Semi-empirical model for amplitude fluctuations by atmospheric turbulence in aircraft flyover sound

Abstract

Atmospheric turbulence leads to well-audible fluctuations in the amplitude of sound propagating through the atmospheric boundary layer. However, the best currently available theoretical model is valid only for short propagation distances and low turbulence regimes. A new model for predicting the standard deviation of amplitude fluctuations was developed based on the existing theoretical model of Ostashev and Wilson and the analysis of empirical data. The dataset includes over 5000 aircraft flyover events in different meteorological conditions from March to August.

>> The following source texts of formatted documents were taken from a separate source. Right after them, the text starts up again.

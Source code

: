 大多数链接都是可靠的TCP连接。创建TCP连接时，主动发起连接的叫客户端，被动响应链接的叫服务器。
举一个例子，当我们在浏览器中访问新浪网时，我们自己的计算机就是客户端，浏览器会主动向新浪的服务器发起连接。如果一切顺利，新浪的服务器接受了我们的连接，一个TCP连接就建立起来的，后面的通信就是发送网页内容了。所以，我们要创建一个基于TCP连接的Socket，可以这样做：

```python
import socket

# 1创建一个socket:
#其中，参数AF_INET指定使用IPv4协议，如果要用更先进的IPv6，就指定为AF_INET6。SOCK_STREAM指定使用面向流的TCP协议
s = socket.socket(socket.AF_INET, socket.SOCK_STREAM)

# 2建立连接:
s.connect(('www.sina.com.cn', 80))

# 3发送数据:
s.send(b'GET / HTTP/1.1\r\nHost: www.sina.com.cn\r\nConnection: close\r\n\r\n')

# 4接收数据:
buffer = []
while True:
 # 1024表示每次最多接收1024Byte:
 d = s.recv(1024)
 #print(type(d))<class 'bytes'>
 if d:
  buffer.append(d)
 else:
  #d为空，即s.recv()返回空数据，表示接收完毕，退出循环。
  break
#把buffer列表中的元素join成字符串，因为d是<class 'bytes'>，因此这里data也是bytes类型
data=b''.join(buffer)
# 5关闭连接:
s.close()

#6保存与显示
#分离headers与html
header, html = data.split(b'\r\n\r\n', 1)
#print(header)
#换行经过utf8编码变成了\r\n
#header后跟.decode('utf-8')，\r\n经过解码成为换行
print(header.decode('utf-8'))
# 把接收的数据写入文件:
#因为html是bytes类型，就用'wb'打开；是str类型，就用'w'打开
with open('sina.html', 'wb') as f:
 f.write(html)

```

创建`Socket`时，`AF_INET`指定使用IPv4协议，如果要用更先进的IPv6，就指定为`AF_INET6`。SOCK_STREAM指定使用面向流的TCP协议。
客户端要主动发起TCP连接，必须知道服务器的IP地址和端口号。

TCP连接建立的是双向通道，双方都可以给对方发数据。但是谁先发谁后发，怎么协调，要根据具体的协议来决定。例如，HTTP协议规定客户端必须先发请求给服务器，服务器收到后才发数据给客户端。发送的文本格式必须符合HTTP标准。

The model considers an effective propagation length based on the boundary layer height, frequency-dependent saturation of amplitude fluctuations, turbulence decay time during periods of decreasing solar radiation, and turbulence production by nocturnal low-level-jets. The model adaptations have significantly reduced the mean squared error from over 10 dB in the pure theoretical model to 0.3 dB in the new model. The findings will help improving the modelling of outdoor sound propagation for elevated sound sources like aircraft and wind turbines. Modelling these fluctuations can considerably improve the realism of the listening experience in aircraft flyover auralisation. Further, it helps estimating the measurement uncertainty in measured aircraft noise, especially for maximum levels.